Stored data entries
┏━━

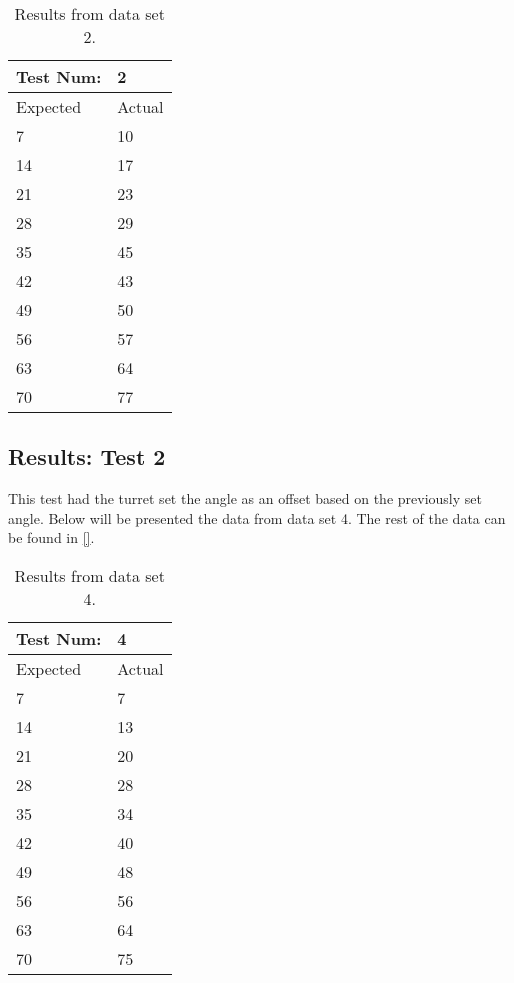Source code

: \begin{table}[H]
\centering
\begin{tabular}{ll}
Test Num:                     & 2      \\ \hline
\multicolumn{1}{l|}{Expected} & Actual \\ \hline
\multicolumn{1}{l|}{7}        & 10     \\
\multicolumn{1}{l|}{14}       & 17     \\
\multicolumn{1}{l|}{21}       & 23     \\
\multicolumn{1}{l|}{28}       & 29     \\
\multicolumn{1}{l|}{35}       & 45     \\
\multicolumn{1}{l|}{42}       & 43     \\
\multicolumn{1}{l|}{49}       & 50     \\
\multicolumn{1}{l|}{56}       & 57     \\
\multicolumn{1}{l|}{63}       & 64     \\
\multicolumn{1}{l|}{70}       & 77
\end{tabular}
\caption{Results from data set 2.}
\label{AngleTest1Result}
\end{table}

\subsection{Results: Test 2}
This test had the turret set the angle as an offset based on the previously set
angle. Below will be presented the data from data set 4.
The rest of the data can be found in \autoref{}.

\begin{table}[H]
\centering
\begin{tabular}{ll}
Test Num:                     & 4      \\ \hline
\multicolumn{1}{l|}{Expected} & Actual \\ \hline
\multicolumn{1}{l|}{7}        & 7     \\
\multicolumn{1}{l|}{14}       & 13     \\
\multicolumn{1}{l|}{21}       & 20     \\
\multicolumn{1}{l|}{28}       & 28     \\
\multicolumn{1}{l|}{35}       & 34     \\
\multicolumn{1}{l|}{42}       & 40     \\
\multicolumn{1}{l|}{49}       & 48     \\
\multicolumn{1}{l|}{56}       & 56     \\
\multicolumn{1}{l|}{63}       & 64     \\
\multicolumn{1}{l|}{70}       & 75
\end{tabular}
\caption{Results from data set 4.}
\label{AngleTest1Result}
\end{table}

┗━━

Provide only the count of lines above in which the word "caption" occurs.

2